01:58 A brilliant hypothesis, except it wasn't really accurate.

02:03 It turns out, because in this hypothesis, endothelial loss, denudation was a key feature, that turned out to be what was wrong.

02:12 And in fact, the endothelium is not lost in atherosclerosis.

02:17 So this is a transmission electron micrograph of a vessel wall, and the cell labelled at the top is endothelium.

02:26 The cell with the kind of the cleared areas is a macrophage.

02:29 And the underlying kind of white stripe is the internal elastic lamina.

02:38 And in this, in the internal elastic lamina allows us to demarcate everything above that is going to be the intima, everything below that is going to be the media.

02:47 And the macrophage is already there.

02:48 Remember, macrophages are going to be a major driving force, a pro-inflammatory innate immune response, that's going to be driving atherosclerosis, the macrophages already in the intima.

03:00 And yet the endothelium is perfectly fine.

03:04 It's still there.

03:05 So we never lose the endothelium and atherosclerosis in the typical way that atherosclerosis develops.

03:15 This gets back to thinking about the normal health and maintenance, the care and feeding of your endothelial cells, and normal tension, normal blood pressure, normal laminar flow, normal growth factor production by under line cells and epithelial cells, fibroblasts, macrophages, normal cytokine production and normal levels of oxygen NPH lead to a healthy state of the endothelium.

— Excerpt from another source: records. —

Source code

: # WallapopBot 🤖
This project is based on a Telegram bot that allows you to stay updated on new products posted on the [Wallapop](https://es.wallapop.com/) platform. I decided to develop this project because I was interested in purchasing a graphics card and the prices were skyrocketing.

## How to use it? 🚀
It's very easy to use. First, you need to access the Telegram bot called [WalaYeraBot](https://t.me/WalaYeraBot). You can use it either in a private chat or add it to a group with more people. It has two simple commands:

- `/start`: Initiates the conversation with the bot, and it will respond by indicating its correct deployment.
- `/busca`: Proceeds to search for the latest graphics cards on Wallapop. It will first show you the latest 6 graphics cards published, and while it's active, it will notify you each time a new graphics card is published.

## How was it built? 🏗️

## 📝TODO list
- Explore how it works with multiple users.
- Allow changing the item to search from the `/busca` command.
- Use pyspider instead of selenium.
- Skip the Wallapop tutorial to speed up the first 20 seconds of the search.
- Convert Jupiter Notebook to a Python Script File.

03:44 And that endothelial will make appropriate levels of growth factors and vasoactive mediators controlling whether the vessel tone is increased, or, relaxed, it will make appropriate levels of adhesion molecules and anticoagulant so that blood stays in a liquid phase.

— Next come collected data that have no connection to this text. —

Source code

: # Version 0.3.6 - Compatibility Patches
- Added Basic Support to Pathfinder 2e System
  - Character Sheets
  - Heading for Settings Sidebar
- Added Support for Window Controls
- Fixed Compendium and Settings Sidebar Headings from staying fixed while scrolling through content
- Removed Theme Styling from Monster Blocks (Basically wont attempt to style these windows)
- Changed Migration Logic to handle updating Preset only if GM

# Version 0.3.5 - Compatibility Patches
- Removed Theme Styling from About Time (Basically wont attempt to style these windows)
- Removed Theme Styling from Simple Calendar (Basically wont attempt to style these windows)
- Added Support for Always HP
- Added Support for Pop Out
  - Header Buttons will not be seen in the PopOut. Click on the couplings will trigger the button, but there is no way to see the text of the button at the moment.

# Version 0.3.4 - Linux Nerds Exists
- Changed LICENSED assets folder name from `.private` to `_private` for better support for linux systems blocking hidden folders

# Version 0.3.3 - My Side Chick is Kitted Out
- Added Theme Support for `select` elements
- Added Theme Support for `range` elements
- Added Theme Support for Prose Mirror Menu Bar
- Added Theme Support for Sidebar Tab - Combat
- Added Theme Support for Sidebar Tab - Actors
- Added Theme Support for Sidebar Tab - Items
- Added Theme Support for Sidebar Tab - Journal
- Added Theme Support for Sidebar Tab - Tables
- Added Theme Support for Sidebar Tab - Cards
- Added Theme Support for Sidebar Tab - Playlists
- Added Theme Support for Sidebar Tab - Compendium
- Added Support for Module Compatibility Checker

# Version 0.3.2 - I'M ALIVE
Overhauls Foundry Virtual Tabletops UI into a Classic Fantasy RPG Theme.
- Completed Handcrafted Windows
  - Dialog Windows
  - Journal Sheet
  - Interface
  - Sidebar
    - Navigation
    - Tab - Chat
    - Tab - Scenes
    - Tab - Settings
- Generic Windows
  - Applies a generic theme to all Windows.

04:02 So a healthy happy endothelial cell actually requires the input of a number of normal conditions to have normal outputs.

04:11 Let's talk about endothelial dysfunction.

04:14 So when we have turbulent flow, when we have hypertension, when we have increased inflammatory cytokines, when we have activated compliment, bacterial products, cholesterol and other lipid products, if we have advanced glycation end products as associated with diabetes, if we have too high level of hypoxia, or acid, if we have other inflammatory things like viruses and cigarette, smoke, we have endothelial cell dysfunction.

04:45 And now the endothelial cells make abnormal levels and different suites of growth factors and chemokines to recruit inflammatory cells, they make other cytokines, they are more pro-coagulant, they're going to be more likely to clot.

05:00 They're going to be more likely to be adhesives.

05:03 So to recruit inflammatory cells, they're going to make more vasoactive mediators so that we're going to tend to see vasospasm.

05:11 And we're going to see increased levels of histocompatibility molecules so that we have an increased inflammatory response.

05:19 So endothelial dysfunction not endothelial loss is what is going to be the primary initial driver for the development of atherosclerosis.

05:29 Just as an example of that, if we look on this, on this image, control blood vessel that is not inflamed and not activated.

05:40 Labelled inflammatory cells, in this case, neutrophils that have a fluorescent label built into them, do not stick to the vessel wall.

05:49 If we stimulate on the right hand side, those same blood vessels with various inflammatory cytokines, interleukin1 tumour necrosis factor, or other things such as certain cholesterol byproducts, we will now activate that endothelium.

06:05 It will become dysfunctional and will suddenly recruit a whole bunch of neutrophils, which will release their inflammatory mediators and will begin to drive the process of atherosclerosis development.

06:15 So, endothelial activation and dysfunction very much are the upstream drivers of atherosclerosis development.